Jean Arp, il pescatore di perle

Mariasole Garacci

Una mostra alle Terme di Diocleziano celebra uno tra i maggiori protagonisti della storia dell’arte del XX secolo, esponente del movimento Dada di cui ricorre quest’anno il centenario della fondazione nel 1916.

Le colline intorno a Verdun sono ancora oggi segnate dai crateri scavati dalle granate tedesche durante la Grande Guerra, nella spaventosa, infinita battaglia iniziata il 21 febbraio del 1916 e conclusa il 19 dicembre dello stesso anno. In primavera, quando gli alberi che vi sono stati piantati dopo la pace tornano verdi e sui campi cresce un’erba tenera, i crateri si riempiono di leggera acqua piovana e sembrano laghetti. Ma prima del rimboscamento e della bonifica, questo sembrava un paesaggio lunare o post-atomico. Per anni, i contadini che tentavano di tornare a coltivare quei terreni sono saltati in aria sulle mine inesplose, e la terra è rimasta infertile e avvelenata dal gas e dalle tonnellate di ferro scaricate dal cielo. In nove mesi di battaglia, morirono a Verdun circa settecentomila soldati francesi e tedeschi. Tra questi Franz Marc, artista tra i più rappresentativi dell’espressionismo europeo, che con Vasilij Kandinskij aveva fondato, nel 1911, Der Blaue Reiter, di cui fece parte Jean Arp.

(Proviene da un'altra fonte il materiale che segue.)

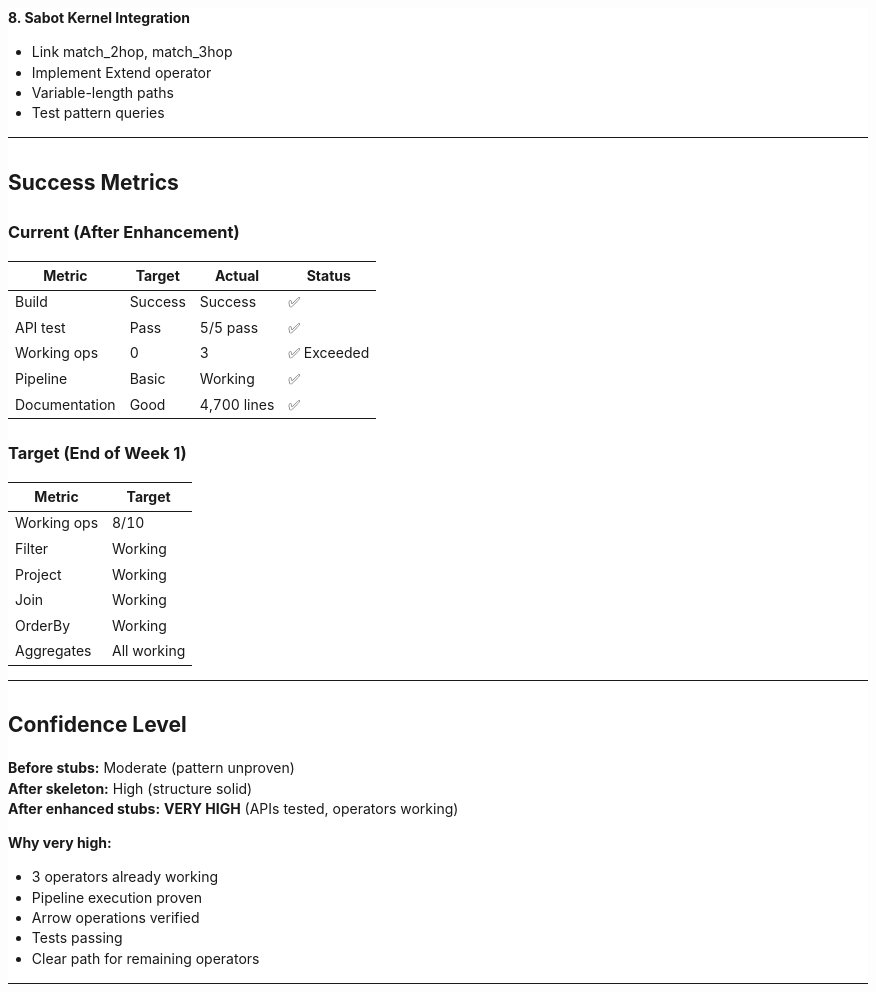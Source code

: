 **8. Sabot Kernel Integration**
- Link match_2hop, match_3hop
- Implement Extend operator
- Variable-length paths
- Test pattern queries

---

## Success Metrics

### Current (After Enhancement)

| Metric | Target | Actual | Status |
|--------|--------|--------|--------|
| Build | Success | Success | ✅ |
| API test | Pass | 5/5 pass | ✅ |
| Working ops | 0 | 3 | ✅ Exceeded |
| Pipeline | Basic | Working | ✅ |
| Documentation | Good | 4,700 lines | ✅ |

### Target (End of Week 1)

| Metric | Target |
|--------|--------|
| Working ops | 8/10 |
| Filter | Working |
| Project | Working |
| Join | Working |
| OrderBy | Working |
| Aggregates | All working |

---

## Confidence Level

**Before stubs:** Moderate (pattern unproven)  
**After skeleton:** High (structure solid)  
**After enhanced stubs:** **VERY HIGH** (APIs tested, operators working)

**Why very high:**
- 3 operators already working
- Pipeline execution proven
- Arrow operations verified
- Tests passing
- Clear path for remaining operators

---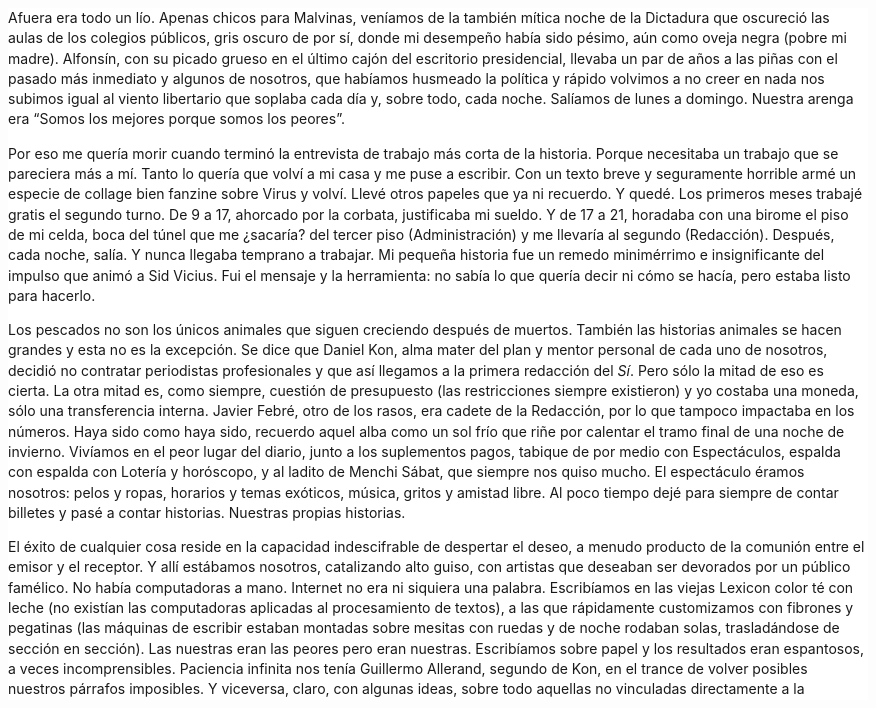 Afuera era todo un
lío. Apenas chicos para Malvinas, veníamos de la también mítica
noche de la Dictadura que oscureció las aulas de los colegios
públicos, gris oscuro de por sí, donde mi desempeño había sido
pésimo, aún como oveja negra (pobre mi madre). Alfonsín, con su
picado grueso en el último cajón del escritorio presidencial,
llevaba un par de años a las piñas con el pasado más inmediato y
algunos de nosotros, que habíamos husmeado la política y rápido
volvimos a no creer en nada nos subimos igual al viento libertario
que soplaba cada día y, sobre todo, cada noche. Salíamos de lunes a
domingo. Nuestra arenga era “Somos los mejores porque somos los
peores”.

Por eso me quería
morir cuando terminó la entrevista de trabajo más corta de la
historia. Porque necesitaba un trabajo que se pareciera más a mí.
Tanto lo quería que volví a mi casa y me puse a escribir. Con un
texto breve y seguramente horrible armé un especie de collage bien
fanzine sobre Virus y volví. Llevé otros papeles que ya ni
recuerdo. Y quedé. Los primeros meses trabajé gratis el segundo
turno. De 9 a 17, ahorcado por la corbata, justificaba mi sueldo. Y de
17 a 21, horadaba con una birome el piso de mi celda, boca del túnel
que me ¿sacaría? del tercer piso (Administración) y me llevaría
al segundo (Redacción). Después, cada noche, salía. Y nunca
llegaba temprano a trabajar. Mi pequeña historia fue un remedo
minimérrimo e insignificante del impulso que animó a Sid Vicius.
Fui el mensaje y la herramienta: no sabía lo que quería decir ni
cómo se hacía, pero estaba listo para hacerlo.

Los pescados no son
los únicos animales que siguen creciendo después de muertos.
También las historias animales se hacen grandes y esta no es la
excepción. Se dice que Daniel Kon, alma mater del plan y mentor
personal de cada uno de nosotros, decidió no contratar periodistas
profesionales y que así llegamos a la primera redacción del *Sí*.
Pero sólo la mitad de eso es cierta. La otra mitad es, como siempre,
cuestión de presupuesto (las restricciones siempre existieron) y yo
costaba una moneda, sólo una transferencia interna. Javier Febré,
otro de los rasos, era cadete de la Redacción, por lo que tampoco
impactaba en los números. Haya sido como haya sido, recuerdo aquel
alba como un sol frío que riñe por calentar el tramo final de una
noche de invierno. Vivíamos en el peor lugar del diario, junto a los
suplementos pagos, tabique de por medio con Espectáculos, espalda
con espalda con Lotería y horóscopo, y al ladito de Menchi Sábat,
que siempre nos quiso mucho. El espectáculo éramos nosotros: pelos
y ropas, horarios y temas exóticos, música, gritos y amistad libre.
Al poco tiempo dejé para siempre de contar billetes y pasé a contar
historias. Nuestras propias historias.

El éxito de
cualquier cosa reside en la capacidad indescifrable de despertar el
deseo, a menudo producto de la comunión entre el emisor y el
receptor. Y allí estábamos nosotros, catalizando alto guiso, con
artistas que deseaban ser devorados por un público famélico. No
había computadoras a mano. Internet no era ni siquiera una palabra.
Escribíamos en las viejas Lexicon color té con leche (no existían
las computadoras aplicadas al procesamiento de textos), a las que
rápidamente customizamos con fibrones y pegatinas (las máquinas de
escribir estaban montadas sobre mesitas con ruedas y de noche rodaban
solas, trasladándose de sección en sección). Las nuestras eran las
peores pero eran nuestras. Escribíamos sobre papel y los resultados
eran espantosos, a veces incomprensibles. Paciencia infinita nos
tenía Guillermo Allerand, segundo de Kon, en el trance de volver
posibles nuestros párrafos imposibles. Y viceversa, claro, con
algunas ideas, sobre todo aquellas no vinculadas directamente a la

E’ una memoria significativa perché, mentre quest’anno ricorre il centesimo anniversario della gigantesca carneficina (celebrato da Merkel e Hollande con una targa commemorativa), e Verdun diventa il set del nuovo gioco di Play Station 4, ricorre anche il centesimo anniversario della nascita di Dada, movimento fondato nel 1916 a Zurigo, dove nel pieno della guerra avevano trovato temporaneo rifugio molti artisti ed intellettuali europei tra cui Tristan Tzara, Marcel Janco, Richard Huelsenbeck, Hans Richter e lo stesso Jean Arp. Il 5 febbraio di quell’anno veniva inaugurato in questa città il leggendario Cabaret Voltaire, dove ebbe luogo la prima serata pubblica di Dada e Hugo Ball lesse il manifesto del movimento (nel 1918 riscritto da Tristan Tzara con alcune modifiche). A Zurigo Arp aveva conosciuto, l’anno precedente, Sophie Taeuber, adorata compagna di arte e di vita, che nelle folli serate del Cabinet Voltaire intervenne come scenografa, performer e marionettista, e che fu una figura fondamentale nella ricerca artistica del marito.

Hans (o Jean) Arp, alsaziano bilingue, partecipò a molte delle avanguardie artistiche europee che nel primo ventennio del secolo scorso, in rapida successione, presero vita e si esaurirono per dissidi interni o perché travolte dalla guerra e dai nascenti totalitarismi europei. Raggruppamenti e dichiarazioni di intenti effimeri nelle loro manifestazioni immediate, ma espressione di una ricerca estremamente vitale e di inesauribile portata fino a tutt’oggi, attraverso i quali Arp mantenne sempre una pacifica e coerente autonomia individuale, mai intaccata dalle appassionanti e talvolta violente polemiche che li caratterizzavano e opponevano. Amico di Max Ernst, Sonia e Robert Delaunay, Kurt Schwitters, Alberto Magnelli, Joan Mirò, Paul Klee, partecipò a Der Blaue Reiter a Monaco, al periodico Der Sturm, poi ai gruppi Dada di Zurigo e di Colonia, a Cercle et Carré, ad Abstraction-Création, e al surrealismo di André Breton nato all’inizio degli anni ‘20 dalle ceneri di Dada.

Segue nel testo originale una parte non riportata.